The bus will transport Lake Shore students from Angola to Erie 2-Chautauqua-Cattaraugus BOCES programs in Dunkirk, Fredonia and Cassadaga, and back to Angola. Members of the community will have the first chance to ride it, however, at a Monday, Aug. 22 roll out event, starting at noon for the District’s, and the region’s, first electric school bus. In preparation for this new, and future, additions to the Lake Shore fleet, some 30 drivers and mechanics will participate in training on Monday, Aug. 22.

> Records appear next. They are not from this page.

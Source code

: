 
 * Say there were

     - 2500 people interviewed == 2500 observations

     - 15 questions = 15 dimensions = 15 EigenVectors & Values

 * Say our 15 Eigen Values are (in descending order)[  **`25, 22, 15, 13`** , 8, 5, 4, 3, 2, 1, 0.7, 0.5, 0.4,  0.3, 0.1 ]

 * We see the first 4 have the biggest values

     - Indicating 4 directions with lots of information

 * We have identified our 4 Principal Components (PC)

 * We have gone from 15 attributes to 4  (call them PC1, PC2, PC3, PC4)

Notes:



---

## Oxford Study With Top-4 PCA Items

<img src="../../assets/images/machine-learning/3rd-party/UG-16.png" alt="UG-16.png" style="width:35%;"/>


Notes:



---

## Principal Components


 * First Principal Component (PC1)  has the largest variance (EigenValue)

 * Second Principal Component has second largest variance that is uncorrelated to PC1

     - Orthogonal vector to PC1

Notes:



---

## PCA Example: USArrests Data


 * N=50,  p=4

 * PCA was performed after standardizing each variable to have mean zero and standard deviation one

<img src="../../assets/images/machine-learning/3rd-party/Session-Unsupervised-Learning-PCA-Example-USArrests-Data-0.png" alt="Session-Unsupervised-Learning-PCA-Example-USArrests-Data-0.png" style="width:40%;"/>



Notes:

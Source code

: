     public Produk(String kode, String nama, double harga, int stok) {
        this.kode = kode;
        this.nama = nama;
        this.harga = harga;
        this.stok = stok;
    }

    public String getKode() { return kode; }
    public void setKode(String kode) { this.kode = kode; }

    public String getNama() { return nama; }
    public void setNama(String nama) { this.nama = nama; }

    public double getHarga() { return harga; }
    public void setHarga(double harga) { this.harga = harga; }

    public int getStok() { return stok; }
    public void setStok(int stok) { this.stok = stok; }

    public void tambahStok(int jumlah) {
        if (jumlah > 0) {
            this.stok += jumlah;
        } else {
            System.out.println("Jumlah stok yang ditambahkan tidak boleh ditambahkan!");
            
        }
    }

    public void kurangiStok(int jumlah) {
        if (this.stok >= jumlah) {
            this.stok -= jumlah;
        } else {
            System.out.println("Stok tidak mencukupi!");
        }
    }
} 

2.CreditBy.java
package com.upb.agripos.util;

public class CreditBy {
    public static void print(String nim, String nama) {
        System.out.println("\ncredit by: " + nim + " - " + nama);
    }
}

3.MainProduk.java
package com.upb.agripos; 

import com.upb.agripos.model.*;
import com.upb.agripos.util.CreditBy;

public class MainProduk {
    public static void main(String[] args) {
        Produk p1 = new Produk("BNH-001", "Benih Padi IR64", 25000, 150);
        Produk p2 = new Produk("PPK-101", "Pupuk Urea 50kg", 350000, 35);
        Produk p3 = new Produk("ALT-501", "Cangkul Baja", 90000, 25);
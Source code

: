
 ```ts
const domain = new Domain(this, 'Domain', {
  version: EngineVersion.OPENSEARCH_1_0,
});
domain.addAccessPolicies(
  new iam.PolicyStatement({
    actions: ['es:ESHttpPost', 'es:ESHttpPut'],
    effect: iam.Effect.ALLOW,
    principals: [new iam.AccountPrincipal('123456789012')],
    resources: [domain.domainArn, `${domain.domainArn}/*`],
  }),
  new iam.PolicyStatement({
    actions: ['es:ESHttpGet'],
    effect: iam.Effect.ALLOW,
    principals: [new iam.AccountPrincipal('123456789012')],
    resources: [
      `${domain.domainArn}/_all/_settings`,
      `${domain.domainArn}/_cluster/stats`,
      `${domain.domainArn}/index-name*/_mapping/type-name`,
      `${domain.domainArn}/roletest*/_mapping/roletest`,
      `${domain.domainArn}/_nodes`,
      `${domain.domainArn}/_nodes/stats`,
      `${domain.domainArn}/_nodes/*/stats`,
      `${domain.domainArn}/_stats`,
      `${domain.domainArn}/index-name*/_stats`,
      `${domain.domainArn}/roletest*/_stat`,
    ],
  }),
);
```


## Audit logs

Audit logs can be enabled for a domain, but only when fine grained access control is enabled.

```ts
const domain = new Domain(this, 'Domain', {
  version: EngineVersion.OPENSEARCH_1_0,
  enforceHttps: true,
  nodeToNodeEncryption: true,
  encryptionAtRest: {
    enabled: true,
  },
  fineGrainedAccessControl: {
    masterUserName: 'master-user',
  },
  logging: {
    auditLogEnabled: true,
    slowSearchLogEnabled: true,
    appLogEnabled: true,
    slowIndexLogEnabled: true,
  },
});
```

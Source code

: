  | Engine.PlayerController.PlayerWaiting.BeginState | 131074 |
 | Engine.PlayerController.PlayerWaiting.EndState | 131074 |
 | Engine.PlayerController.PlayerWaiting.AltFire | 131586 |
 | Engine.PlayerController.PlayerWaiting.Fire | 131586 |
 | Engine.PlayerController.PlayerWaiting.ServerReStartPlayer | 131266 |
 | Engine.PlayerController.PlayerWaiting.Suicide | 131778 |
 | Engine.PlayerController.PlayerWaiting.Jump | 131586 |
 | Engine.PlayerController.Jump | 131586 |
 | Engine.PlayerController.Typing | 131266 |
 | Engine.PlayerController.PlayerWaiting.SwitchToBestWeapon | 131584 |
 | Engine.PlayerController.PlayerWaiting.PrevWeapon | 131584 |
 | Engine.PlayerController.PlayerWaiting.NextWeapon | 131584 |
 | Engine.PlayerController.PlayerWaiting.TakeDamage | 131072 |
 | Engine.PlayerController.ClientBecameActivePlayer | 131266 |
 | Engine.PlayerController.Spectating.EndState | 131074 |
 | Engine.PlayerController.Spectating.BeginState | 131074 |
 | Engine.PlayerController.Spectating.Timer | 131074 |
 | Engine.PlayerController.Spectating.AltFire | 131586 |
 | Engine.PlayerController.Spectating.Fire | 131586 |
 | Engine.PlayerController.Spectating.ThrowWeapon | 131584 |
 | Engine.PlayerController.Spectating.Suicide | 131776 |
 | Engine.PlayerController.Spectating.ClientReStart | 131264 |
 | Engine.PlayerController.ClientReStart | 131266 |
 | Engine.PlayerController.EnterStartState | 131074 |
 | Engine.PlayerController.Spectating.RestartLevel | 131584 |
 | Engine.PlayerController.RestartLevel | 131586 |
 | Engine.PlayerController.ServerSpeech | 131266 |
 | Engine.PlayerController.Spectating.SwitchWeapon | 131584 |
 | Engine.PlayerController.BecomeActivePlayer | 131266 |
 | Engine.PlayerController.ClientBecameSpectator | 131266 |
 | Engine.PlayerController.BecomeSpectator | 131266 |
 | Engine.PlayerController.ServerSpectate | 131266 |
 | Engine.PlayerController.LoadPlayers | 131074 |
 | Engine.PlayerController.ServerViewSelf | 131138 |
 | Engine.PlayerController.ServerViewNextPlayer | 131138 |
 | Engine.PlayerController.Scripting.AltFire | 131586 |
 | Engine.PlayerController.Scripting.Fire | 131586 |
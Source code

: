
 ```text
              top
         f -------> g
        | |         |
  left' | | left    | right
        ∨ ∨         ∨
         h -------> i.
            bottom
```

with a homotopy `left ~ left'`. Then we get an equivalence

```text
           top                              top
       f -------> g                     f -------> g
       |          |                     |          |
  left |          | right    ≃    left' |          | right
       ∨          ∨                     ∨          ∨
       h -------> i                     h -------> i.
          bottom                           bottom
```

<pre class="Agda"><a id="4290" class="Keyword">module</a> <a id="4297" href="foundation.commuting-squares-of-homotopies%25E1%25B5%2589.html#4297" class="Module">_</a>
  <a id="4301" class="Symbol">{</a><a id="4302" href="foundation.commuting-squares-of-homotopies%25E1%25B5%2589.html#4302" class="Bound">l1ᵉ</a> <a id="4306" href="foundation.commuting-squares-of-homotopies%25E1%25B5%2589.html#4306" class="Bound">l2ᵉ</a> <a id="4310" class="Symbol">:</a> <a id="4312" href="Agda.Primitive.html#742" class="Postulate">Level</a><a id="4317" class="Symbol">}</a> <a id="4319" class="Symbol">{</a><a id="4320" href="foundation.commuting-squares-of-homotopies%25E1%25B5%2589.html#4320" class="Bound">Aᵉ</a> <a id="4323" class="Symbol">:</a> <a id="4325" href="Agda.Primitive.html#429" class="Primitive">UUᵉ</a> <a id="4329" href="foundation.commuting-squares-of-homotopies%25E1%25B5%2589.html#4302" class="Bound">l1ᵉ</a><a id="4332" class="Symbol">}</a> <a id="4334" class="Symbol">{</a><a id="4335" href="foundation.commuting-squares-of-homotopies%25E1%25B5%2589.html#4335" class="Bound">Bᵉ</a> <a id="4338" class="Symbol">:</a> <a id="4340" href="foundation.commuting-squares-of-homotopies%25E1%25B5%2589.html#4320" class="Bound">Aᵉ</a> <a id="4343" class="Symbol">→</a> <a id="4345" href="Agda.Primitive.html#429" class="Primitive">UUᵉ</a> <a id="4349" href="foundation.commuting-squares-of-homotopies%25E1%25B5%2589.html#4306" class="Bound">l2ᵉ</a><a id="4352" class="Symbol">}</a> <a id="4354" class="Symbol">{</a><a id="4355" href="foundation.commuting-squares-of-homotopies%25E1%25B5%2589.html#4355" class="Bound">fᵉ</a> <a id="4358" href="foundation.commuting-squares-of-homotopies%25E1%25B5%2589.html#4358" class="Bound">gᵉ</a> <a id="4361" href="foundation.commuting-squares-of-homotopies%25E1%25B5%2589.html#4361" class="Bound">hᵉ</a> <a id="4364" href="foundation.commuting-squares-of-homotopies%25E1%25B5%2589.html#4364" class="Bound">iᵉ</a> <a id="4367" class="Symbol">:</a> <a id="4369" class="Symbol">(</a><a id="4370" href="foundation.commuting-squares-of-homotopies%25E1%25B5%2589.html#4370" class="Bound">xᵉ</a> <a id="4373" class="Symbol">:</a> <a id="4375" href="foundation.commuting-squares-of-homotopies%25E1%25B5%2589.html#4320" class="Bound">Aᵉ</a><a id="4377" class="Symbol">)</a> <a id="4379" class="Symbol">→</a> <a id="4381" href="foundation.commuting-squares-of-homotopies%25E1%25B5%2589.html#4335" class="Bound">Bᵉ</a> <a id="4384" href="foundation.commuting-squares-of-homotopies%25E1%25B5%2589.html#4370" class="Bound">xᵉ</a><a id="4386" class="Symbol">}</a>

In the morning, mechanics will have the bus up in the air for a walk around. At noon, the bus will be brought to the High School’s new athletic entrance for a ribbon-cutting ceremony, followed by brief rides around the campus for those who want to experience the quieter, smoother ride of an electric bus. Afterward, drivers will be trained on operating the 71-passenger vehicle.

“Eliminating diesel fuel emissions provides public and environmental health benefits, and electric buses also offer school districts operational savings,” said Superintendent Dan Pacos. “The upfront cost of an electric school bus is higher than a diesel, but electric buses cut fuel and maintenance costs in half over the vehicle’s lifetime. We anticipate annual savings of $15,000 in fuel and maintenance costs with the electric bus. With State Aid reimbursements and funds cycling in from auctioning off the old buses, we were able to purchase the electric bus at a very small local cost to taxpayers, which will be made up through the annual savings that the bus will generate. Lake Shore Central Schools strives to keep pace with new ideas and technology, so we decided now was the time to give electric buses a try and work out any kinks before we are required to convert our full fleet.”

“By eliminating diesel exhaust emissions, we reduce air pollution and ground level ozone, as well as air quality-related illnesses and asthma,” said District Transportation Supervisor Perry Oddi. “It’s not just about decreasing our carbon footprint, it’s about having the opportunity to preserve the health and safety of our students and staff.”

Thirty-eight states have committed to electric school buses since January 2022. In its 2022-23 state budget, New York committed to fully electrifying its fleet (at 45,000 traditional school buses, it is the largest fleet in the country) by 2035.